St. Robert Francis Romulus Bellarmine, S.J.
Early in the 17th century, Saint Robert Bellarmine, S.J. found himself at the center of an international controversy over clerical exemption. Several years earlier, in 1599, he was pressured into justifying exemption on more solid natural law grounds rather than treating it as mere human invention. Clerical exemption was a central issue in the Venetian Interdetto controversy of 1605-07, when Pope Paul V excommunicated Venice for violating ecclesiastical prerogatives. Bellarmine was caught in the middle. On one side were theologians ,like Paolo Sarpi, who argued that clerical exemption was of human origin and, therefore, clergy were subject to secular law. On the other side were papalists, who defended the divine origin of clerical privilege, like the Spanish jurist, Francisco Pena. Though he disapproved of the Interdetto, Bellarmine was drawn into the debate on the side of Rome, primarily to defend himself: first, against critics like Sarpi, who used his own theories to limit papal temporal power; and, second, against Pena, who blamed him for providing theoretical ammunition to the Venetians. This, argues Tutino, was a challenge for Bellarmine, whose insistence on the separate jurisdictions of temporal and spiritual authority, left unclear under what conditions a pope’s intervention into earthly affairs, on behalf of souls, might be justified.

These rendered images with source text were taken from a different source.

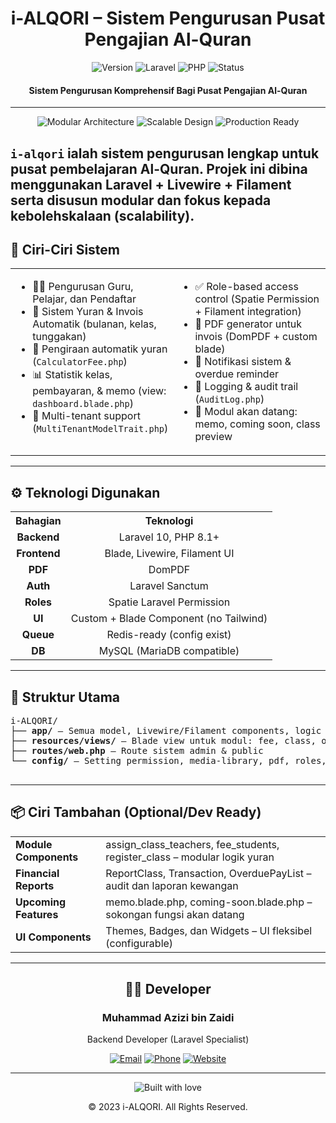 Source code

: <div align="center">

# i-ALQORI – Sistem Pengurusan Pusat Pengajian Al-Quran

![Version](https://img.shields.io/badge/version-1.0.0-blue?style=for-the-badge)
![Laravel](https://img.shields.io/badge/Laravel-10-red?style=for-the-badge&logo=laravel)
![PHP](https://img.shields.io/badge/PHP-8.1+-7A86B8?style=for-the-badge&logo=php)
![Status](https://img.shields.io/badge/status-production--ready-success?style=for-the-badge)

#### Sistem Pengurusan Komprehensif Bagi Pusat Pengajian Al-Quran
</div>

---

<p align="center">
  <img src="https://img.shields.io/badge/Modular-Architecture-blueviolet" alt="Modular Architecture">
  <img src="https://img.shields.io/badge/Scalable-Design-orange" alt="Scalable Design">
  <img src="https://img.shields.io/badge/Production-Ready-green" alt="Production Ready">
</p>

`i-alqori` ialah sistem pengurusan lengkap untuk pusat pembelajaran Al-Quran. Projek ini dibina menggunakan Laravel + Livewire + Filament serta disusun modular dan fokus kepada kebolehskalaan (scalability).
---

## 🎯 Ciri-Ciri Sistem

<table>
  <tr>
    <td width="50%" valign="top">
      <ul>
        <li>🧑‍🏫 Pengurusan Guru, Pelajar, dan Pendaftar</li>
        <li>🧾 Sistem Yuran & Invois Automatik (bulanan, kelas, tunggakan)</li>
        <li>🔄 Pengiraan automatik yuran (<code>CalculatorFee.php</code>)</li>
        <li>📊 Statistik kelas, pembayaran, & memo (view: <code>dashboard.blade.php</code>)</li>
        <li>🧠 Multi-tenant support (<code>MultiTenantModelTrait.php</code>)</li>
      </ul>
    </td>
    <td width="50%" valign="top">
      <ul>
        <li>✅ Role-based access control (Spatie Permission + Filament integration)</li>
        <li>📄 PDF generator untuk invois (DomPDF + custom blade)</li>
        <li>🔁 Notifikasi sistem & overdue reminder</li>
        <li>📁 Logging & audit trail (<code>AuditLog.php</code>)</li>
        <li>🚧 Modul akan datang: memo, coming soon, class preview</li>
      </ul>
    </td>
  </tr>
</table>

---

## ⚙️ Teknologi Digunakan

<table>
  <tr>
    <th align="center">Bahagian</th>
    <th align="center">Teknologi</th>
  </tr>
  <tr>
    <td align="center"><b>Backend</b></td>
    <td align="center">Laravel 10, PHP 8.1+</td>
  </tr>
  <tr>
    <td align="center"><b>Frontend</b></td>
    <td align="center">Blade, Livewire, Filament UI</td>
  </tr>
  <tr>
    <td align="center"><b>PDF</b></td>
    <td align="center">DomPDF</td>
  </tr>
  <tr>
    <td align="center"><b>Auth</b></td>
    <td align="center">Laravel Sanctum</td>
  </tr>
  <tr>
    <td align="center"><b>Roles</b></td>
    <td align="center">Spatie Laravel Permission</td>
  </tr>
  <tr>
    <td align="center"><b>UI</b></td>
    <td align="center">Custom + Blade Component (no Tailwind)</td>
  </tr>
  <tr>
    <td align="center"><b>Queue</b></td>
    <td align="center">Redis-ready (config exist)</td>
  </tr>
  <tr>
    <td align="center"><b>DB</b></td>
    <td align="center">MySQL (MariaDB compatible)</td>
  </tr>
</table>

---

## 📁 Struktur Utama

<div class="file-structure">
  <pre>
i-ALQORI/
├── <b>app/</b> – Semua model, Livewire/Filament components, logic modular
├── <b>resources/views/</b> – Blade view untuk modul: fee, class, overdue, memo
├── <b>routes/web.php</b> – Route sistem admin & public
└── <b>config/</b> – Setting permission, media-library, pdf, roles, queue
  </pre>
</div>

---

## 📦 Ciri Tambahan (Optional/Dev Ready)

<table>
  <tr>
    <td><b>Module Components</b></td>
    <td>assign_class_teachers, fee_students, register_class – modular logik yuran</td>
  </tr>
  <tr>
    <td><b>Financial Reports</b></td>
    <td>ReportClass, Transaction, OverduePayList – audit dan laporan kewangan</td>
  </tr>
  <tr>
    <td><b>Upcoming Features</b></td>
    <td>memo.blade.php, coming-soon.blade.php – sokongan fungsi akan datang</td>
  </tr>
  <tr>
    <td><b>UI Components</b></td>
    <td>Themes, Badges, dan Widgets – UI fleksibel (configurable)</td>
  </tr>
</table>

---

<div align="center">

## 👨‍💻 Developer

### Muhammad Azizi bin Zaidi
Backend Developer (Laravel Specialist)

[![Email](https://img.shields.io/badge/Email-azizizaidi5%40gmail.com-informational?style=flat-square&logo=gmail)](mailto:azizizaidi5@gmail.com)
[![Phone](https://img.shields.io/badge/Phone-%2B6018--3879635-success?style=flat-square&logo=whatsapp)](tel:+60183879635)
[![Website](https://img.shields.io/badge/Website-alqori.com-blue?style=flat-square&logo=safari)](https://alqori.com)

</div>

---

<div align="center">
  <img src="https://img.shields.io/badge/Built%20with-❤️-red.svg" alt="Built with love">
  <p>© 2023 i-ALQORI. All Rights Reserved.</p>
</div>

The Venetian Interdetto was only one of several international crises that marked Bellarmine’s career. The second was the growing threat of royal absolutism to the spiritual jurisdiction of the Church. Bellarmine decided to refute the absolutist claims, contained in: The True Law of Free Monarchies (1603) by King James I. Tutino argues that Bellarmine saw this text as a new political and theological challenge to the Church—and to his own political theology. James’s Protestant-sounding arguments were aimed at strengthening the crown at the expense of the Church, and constituted a new kind of heresy, one that went beyond the claims of his Tudor predecessors. The Stuart monarch was not merely a threat to the Catholics of England. His vision, of absolute temporal sovereignty over the spiritual authority of the Church, could spread across the continent. Indeed, the king directed his ambassadors to distribute copies of his book to receptive state officials in Catholic, as well as Protestant, capitals. The danger posed by James was not limited to his book, however. The controversy over the “Oath of Allegiance,” offered Bellarmine a new opportunity to defend papal spiritual supremacy. Imposed in January 1606, after the Gunpowder Plot was foiled, the Oath required English Catholics to deny the pope’s power to excommunicate and depose the king, asserting the latter’s primacy over spiritual affairs. James was not the only one from across the English Channel to defy Bellarmine. Scotsman, William Barclay, was the leading “divine right” theorist of his day, according to John Locke, and a professed Catholic, who taught civil law in France until his death in 1608. Barclay’s De potestate Papae was published in England the following year. Widely praised at the Sorbonne and elsewhere, his book explicitly challenged Bellarmine’s theory of potestas indirecta by denying the incommensurability of the temporal and spiritual jurisdiction, thereby elevating the sovereign to the same level as the pope. Bellarmine once again had to defend potestas indirecta, while fending off papalist critics like Pena, who believed his theory of papal primacy too modest to be effective against the enemies of Rome. Bellarmine’s refutation of Barclay is published in Tutino’s On Temporal and Spiritual Authority.